Since the 1980s, lesbians have often turned to alternative insemination and used anonymous sperm donors from sperm banks to get pregnant, allowing them to avoid legal tangles with a known biological father. Gay men have more typically chosen to adopt children or serve as foster parents, although in recent years a small number have turned to surrogacy to have their own biological children.

Another option has been for gay men and lesbians to have biological children together and co-parent, with each biological and non-biological parent playing a role in the child's life to varying degrees.

Legal Issues for Parents Who Come Out

A number of legal issues face glbtq parents. Custody and visitation rights were among the first issues to confront gay and lesbian parents in the early and mid-1970s and continue to be important concerns today.

The earliest divorce case in which the homosexuality of a parent was an explicit issue dates back to 1952, and a handful more were recorded over the next twenty years. But it was not until the gay liberation movement of the 1970s allowed more gltbq people to embrace their sexual orientation that such cases became increasingly common. As gay men and lesbians with children came out and filed for divorce, they began slowly and quietly to challenge the assumption that homosexuality made them unfit parents.

The success of such custody battles often depended, as it still does today, on both the state in which the case was heard and the judge who presided over it. In the United States, individual states are responsible for most aspects of family law, especially standards that cover disputes, divorces, child custody, and visitation rights. Each state legislature is responsible for laws that address these issues, and for the most part state appeals courts determine how families resolve disputes over such matters.

Since the United States Supreme Court and other federal courts have generally not ruled on such issues, each state determines for itself the legitimacy of gay and lesbian parenting. For glbtq parents the result has been mixed, ranging from severely restricted visitation rights to full custody without conditions.

Early Successes and Ongoing Challenges

In spite of the difficulties that gay men and lesbians experienced early on in retaining custody of their children, there were a handful of visible cases in which lesbian mothers succeeded in keeping their children.
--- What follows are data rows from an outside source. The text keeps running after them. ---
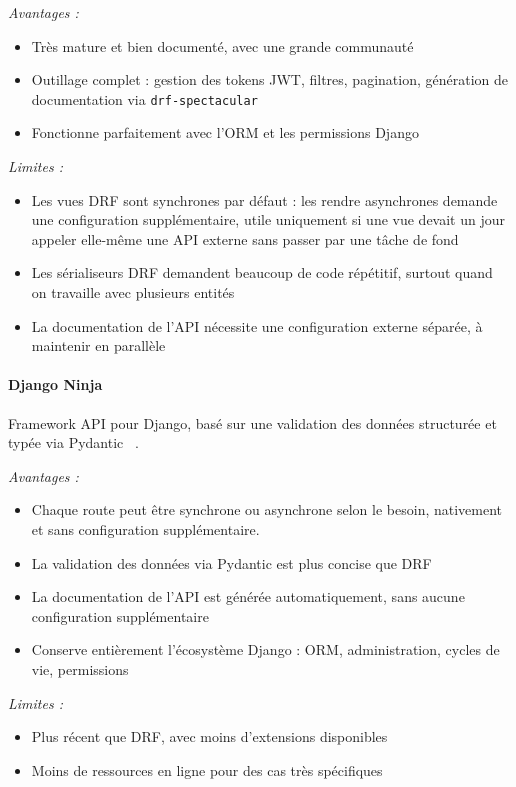 \textit{Avantages :}
\begin{itemize}
  \item Très mature et bien documenté,
        avec une grande communauté
  \item Outillage complet : gestion des tokens JWT,
        filtres, pagination, génération de
        documentation via \texttt{drf-spectacular}
  \item Fonctionne parfaitement avec l'ORM
        et les permissions Django
\end{itemize}

\textit{Limites :}
\begin{itemize}
  \item Les vues DRF sont synchrones par défaut :
        les rendre asynchrones demande une
        configuration supplémentaire, utile
        uniquement si une vue devait un jour
        appeler elle-même une API externe sans
        passer par une tâche de fond
  \item Les sérialiseurs DRF demandent beaucoup
        de code répétitif, surtout quand on
        travaille avec plusieurs entités
  \item La documentation de l'API nécessite
        une configuration externe séparée,
        à maintenir en parallèle
\end{itemize}

\paragraph{Django Ninja}
Framework API pour Django, basé sur une validation des données structurée et typée via Pydantic ~\cite{djangoninja_dev}.

\textit{Avantages :}
\begin{itemize}
    \item Chaque route peut être synchrone ou asynchrone selon le besoin, nativement et sans configuration supplémentaire.
  \item La validation des données via Pydantic
        est plus concise que DRF
  \item La documentation de l'API est générée
        automatiquement, sans aucune
        configuration supplémentaire
  \item Conserve entièrement l'écosystème Django :
        ORM, administration, cycles de vie,
        permissions
\end{itemize}

\textit{Limites :}
\begin{itemize}
  \item Plus récent que DRF, avec moins
        d'extensions disponibles
  \item Moins de ressources en ligne
        pour des cas très spécifiques
\end{itemize}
In Seattle in 1972, after divorcing their respective husbands, Sandy Schuster and Madeleine Isaacson, two lesbians in a relationship with each other, were allowed to retain custody of the six children between them. Yet the judge also ordered that the two women could not live together. They responded by renting apartments across the hall from each other and maintaining joint households.
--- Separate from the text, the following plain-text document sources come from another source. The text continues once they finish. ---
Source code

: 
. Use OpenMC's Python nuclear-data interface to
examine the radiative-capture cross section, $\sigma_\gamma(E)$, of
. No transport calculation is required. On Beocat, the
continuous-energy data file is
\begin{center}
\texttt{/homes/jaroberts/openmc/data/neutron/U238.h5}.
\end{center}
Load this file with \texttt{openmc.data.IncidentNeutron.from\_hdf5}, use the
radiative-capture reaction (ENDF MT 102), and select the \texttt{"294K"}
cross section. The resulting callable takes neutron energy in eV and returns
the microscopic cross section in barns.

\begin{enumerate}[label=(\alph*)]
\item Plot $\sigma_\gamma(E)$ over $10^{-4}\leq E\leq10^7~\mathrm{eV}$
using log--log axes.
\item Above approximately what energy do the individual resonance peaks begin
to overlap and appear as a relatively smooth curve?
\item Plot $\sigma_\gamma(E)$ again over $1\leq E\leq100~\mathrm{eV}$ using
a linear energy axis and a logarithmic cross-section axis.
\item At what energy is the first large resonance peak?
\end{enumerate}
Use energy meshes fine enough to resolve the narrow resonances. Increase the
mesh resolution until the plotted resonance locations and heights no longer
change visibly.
Two years later, their ex-husbands sued again for custody, but this time the judge not only awarded custody to the mothers, but also lifted all restrictions. Ultimately, the Washington State Supreme Court ruled in favor of the mothers, setting an important precedent in that state for the rights of gay and lesbian parents.

Not all states have been so affirming, nor has the passage of time necessarily improved the prospects for gay and lesbian parents in the courts. States such as Indiana, North Dakota, South Dakota, and Virginia were among the first states to deny custody to glbtq parents in the 1970s. According to Polikoff, in 1985, the Virginia Supreme Court ruled that a "gay parent living with a partner was always an unfit parent."
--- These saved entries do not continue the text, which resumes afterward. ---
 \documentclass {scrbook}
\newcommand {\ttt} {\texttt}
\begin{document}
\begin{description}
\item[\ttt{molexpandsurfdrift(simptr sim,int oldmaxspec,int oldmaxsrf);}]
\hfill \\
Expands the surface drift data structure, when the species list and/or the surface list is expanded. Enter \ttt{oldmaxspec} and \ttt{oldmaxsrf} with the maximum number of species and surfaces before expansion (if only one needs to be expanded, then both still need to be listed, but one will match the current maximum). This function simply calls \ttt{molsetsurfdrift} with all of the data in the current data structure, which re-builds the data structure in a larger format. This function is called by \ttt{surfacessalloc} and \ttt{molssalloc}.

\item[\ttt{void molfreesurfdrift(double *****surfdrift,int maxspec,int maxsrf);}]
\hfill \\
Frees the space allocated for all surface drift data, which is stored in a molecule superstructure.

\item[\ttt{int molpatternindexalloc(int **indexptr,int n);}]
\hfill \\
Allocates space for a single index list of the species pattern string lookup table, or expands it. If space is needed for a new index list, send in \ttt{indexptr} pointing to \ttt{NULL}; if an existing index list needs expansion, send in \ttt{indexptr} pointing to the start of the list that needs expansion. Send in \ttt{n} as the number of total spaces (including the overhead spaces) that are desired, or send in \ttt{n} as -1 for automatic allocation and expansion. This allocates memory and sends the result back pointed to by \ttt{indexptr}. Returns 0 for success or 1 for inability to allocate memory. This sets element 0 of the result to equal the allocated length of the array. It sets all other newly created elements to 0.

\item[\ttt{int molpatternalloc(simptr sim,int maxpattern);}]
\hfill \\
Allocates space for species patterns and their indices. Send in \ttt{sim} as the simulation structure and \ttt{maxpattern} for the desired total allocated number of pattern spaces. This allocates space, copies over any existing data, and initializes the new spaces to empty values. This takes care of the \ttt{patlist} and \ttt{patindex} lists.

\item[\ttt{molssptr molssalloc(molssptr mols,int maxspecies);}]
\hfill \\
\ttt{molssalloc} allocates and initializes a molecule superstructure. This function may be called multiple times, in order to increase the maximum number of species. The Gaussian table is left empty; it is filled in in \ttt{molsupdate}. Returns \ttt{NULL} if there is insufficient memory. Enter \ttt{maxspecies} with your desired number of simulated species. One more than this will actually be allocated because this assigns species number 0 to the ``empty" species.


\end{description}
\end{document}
In 1995, the Virginia Supreme Court ruled in perhaps the most visible lesbian parenting case of the decade, when it gave custody of Sharon Bottoms' son Tyler to Sharon's mother, Kay Bottoms, and prohibited Sharon from visiting her son with her partner April.

Even in 1998 and 1999, state supreme courts in Indiana, Missouri, North Carolina, Alabama, and Mississippi ruled that custody could be denied or visitation rights restricted based on a parent's homosexuality.